Срывая с пояса новую пару наручников, я двигаюсь к ним. Вблизи заметно, какие они развалины. Лет по семьдесят, не меньше. Седые волосы, морщинистая кожа, водянистые глаза. Хочется сказать, что лучше бы им в церковь ходить и молиться, чем выкапывать тела и вызывать духов, но смысл? Все равно ведь не послушают. Никогда не слушают.

Хватаю некроманта за руки и защелкиваю на нем манжеты. Но не успеваю скрутить оставшуюся парочку, они выворачиваются, и один из них бормочет заклинание: «Мутзак тамзих кадима».

Становится тихо. Огонь гаснет, клубы розового дыма исчезают, втягиваясь обратно в тигель, будто их и не было. Некромант продолжает бормотать, пытается завершить ритуал. Я срываю с пояса кинжал и запускаю в него, чтобы помешать, но поздно. Дух, паривший над котлом, мерзкий, но безвредный до сих пор, загустевает и твердеет, шлепается передо мной с глухим стуком. Калеб чертыхается вполголоса.

Не успеваем мы шевельнуться, как гуль сбивает меня на пол, смыкает на горле гниющие холодные руки и начинает давить.

— Элизабет!

Калеб бросается вперед, но не успевает ко мне, потому что на него нападают два оставшихся некроманта с высоко поднятыми ножами.

Я хватаюсь за руки гуля, тяну их в стороны, царапаю и бью по ним, пытаюсь вдохнуть воздух, пусть даже он воняет землей, гниением и смертью.

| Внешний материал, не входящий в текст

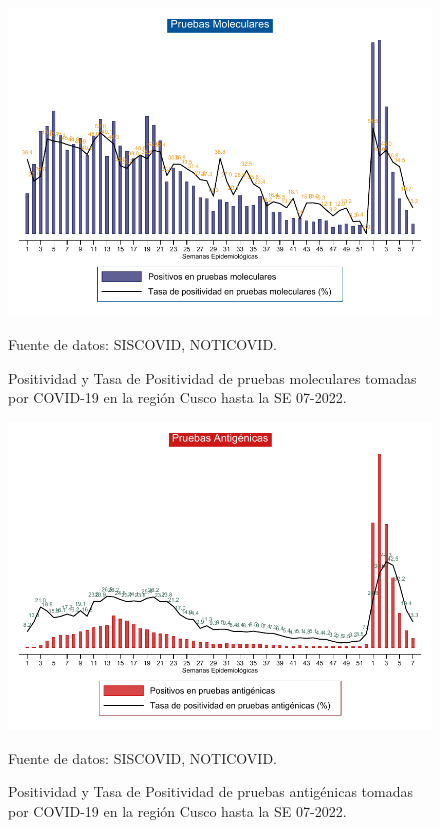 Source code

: \documentclass[12pt,a4paper,openany]{book}
\begin{document}
\begin{landscape}
	\begin{figure}[h]
		\caption{Positividad y Tasa de Positividad de pruebas moleculares tomadas por COVID-19 en la región Cusco hasta la SE 07-2022.}\label{fig:positividad_pcr}
		\begin{center}
			\includegraphics[width=0.90\linewidth]{../figuras/positividad_pcr.pdf}
		\end{center}
		{\footnotesize {Fuente de datos: SISCOVID, NOTICOVID.}}
	\end{figure}
\end{landscape}
\clearpage
\begin{landscape}

	\begin{figure}[h]
		\caption{ Positividad y Tasa de Positividad de pruebas antigénicas tomadas por COVID-19 en la región Cusco hasta la SE 07-2022.}\label{fig:positividad_ag}
		\begin{center}
			\includegraphics[width=0.90\linewidth]{../figuras/positividad_ag.pdf}
		\end{center}
		{\footnotesize {Fuente de datos: SISCOVID, NOTICOVID.}}
	\end{figure}
\end{landscape}
\clearpage
\end{document}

Слышу, как выкрикивает мое имя Калеб, пытаюсь ответить ему, но вместо голоса — придушенный шепот. Я отбиваюсь, выворачиваюсь, пытаюсь разорвать захват. Но гуль слишком силен.

В глазах темнеет, в них появляются пятна, расширяются, чернеют. Я хлопаю по каменному полу, тянусь к мечу, но он слишком далеко, и Калеб не может мне помочь. Одного некроманта он уже бросил на пол в наручниках, но другой продолжает драться, кидая в него всевозможными предметами: мебель, дымящиеся поленья, кости. Помощи мне не дождаться. Но должен же быть какой-то выход, я знаю, что он есть. И если я не найду его быстро, гуль меня задушит насмерть. Против этого даже стигма не поможет.

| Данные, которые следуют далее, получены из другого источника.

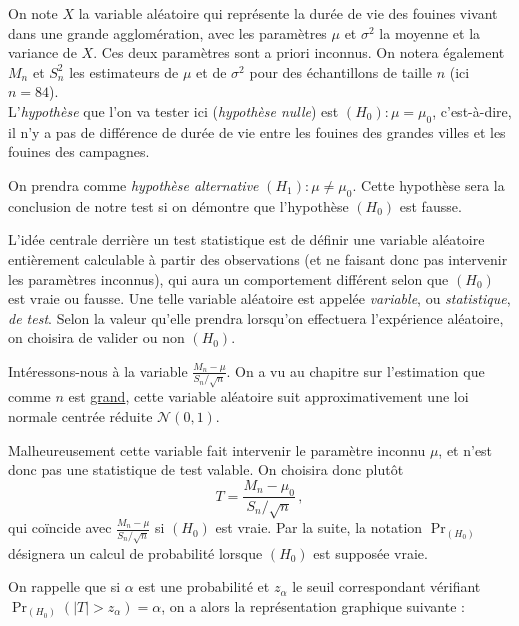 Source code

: \documentclass[12pt, a4paper]{book}
\numberwithin{equation}{section}
\begin{document}
 
On note $X$ la variable aléatoire qui représente la durée de vie des fouines vivant dans une grande 
agglomération, avec les paramètres $\mu$ et $\sigma^2$ la moyenne et la variance de $X$. 
Ces deux paramètres sont a priori inconnus. 
On notera également $M_n$ et $S^2_n$ les estimateurs de $\mu$ et de $\sigma^2$ pour des
échantillons de taille $n$ (ici $n=84$).\\

L'{\it hypothèse} que l'on va tester ici ({\it hypothèse nulle}) est $(H_0) : \mu=\mu_0$, c'est-à-dire, il n'y
a pas de différence de durée de vie entre les fouines des grandes villes et les fouines des campagnes.

On prendra comme {\it hypothèse alternative} $(H_1) : \mu \neq \mu_0$. Cette hypothèse sera la conclusion
de notre test si on démontre que l'hypothèse $(H_0)$ est fausse. 

L'idée centrale derrière un test statistique est de définir une variable aléatoire entièrement calculable à partir des observations (et ne faisant donc pas intervenir les paramètres inconnus), qui aura un comportement différent selon que $(H_0)$ est vraie ou fausse. Une telle variable aléatoire est appelée \emph{variable}, ou \emph{statistique}, \emph{de test}. Selon la valeur qu'elle prendra lorsqu'on effectuera l'expérience aléatoire, on choisira de valider ou non $(H_0)$.

Intéressons-nous à la variable $\displaystyle \frac{M_n-\mu}{S_n/\sqrt{n}}$. On a vu au chapitre sur l'estimation que comme $n$ est \underline{grand}, cette variable aléatoire suit 
approximativement une loi normale centrée réduite $\mathcal{N}(0,1)$. 

Malheureusement cette variable fait intervenir le paramètre inconnu $\mu$, et n'est donc pas une statistique de test valable. On choisira donc plutôt
$$
T=\frac{M_n-\mu_0}{S_n/\sqrt{n}}\,,
$$
qui coïncide avec $\displaystyle \frac{M_n-\mu}{S_n/\sqrt{n}}$ si $(H_0)$ est vraie. Par la suite, la notation $\Pr_{(H_0)}$ désignera un calcul de probabilité lorsque $(H_0)$ est supposée vraie.

On rappelle que si $\alpha$ est une probabilité et $z_{\alpha}$ le seuil correspondant
vérifiant $\Pr_{(H_0)}(|T|>z_{\alpha}) = \alpha$, on a alors la représentation graphique suivante :
\end{document}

И тут у меня появляется мысль.

Собрав последний оставшийся воздух, я делаю вид — убедительно, надеюсь, — что испускаю последний вздох, и затихаю. Челюсть отпускаю, чтобы отвисла бессильно, глаза становятся стеклянными и мертвыми. Не знаю, поможет ли, потому что эта тварь мертва, а мертвеца, быть может, нельзя облапошить. Он не прекращает давить, я начинаю думать, что просчиталась, и собираю в кулак все свое самообладание, чтобы не дернуться.

Наконец он перестает давить. И в ту секунду, когда он ослабляет хватку у меня на горле, я запускаю руку в висящий на поясе мешок, зачерпываю горсть соли и мечу ему в лицо.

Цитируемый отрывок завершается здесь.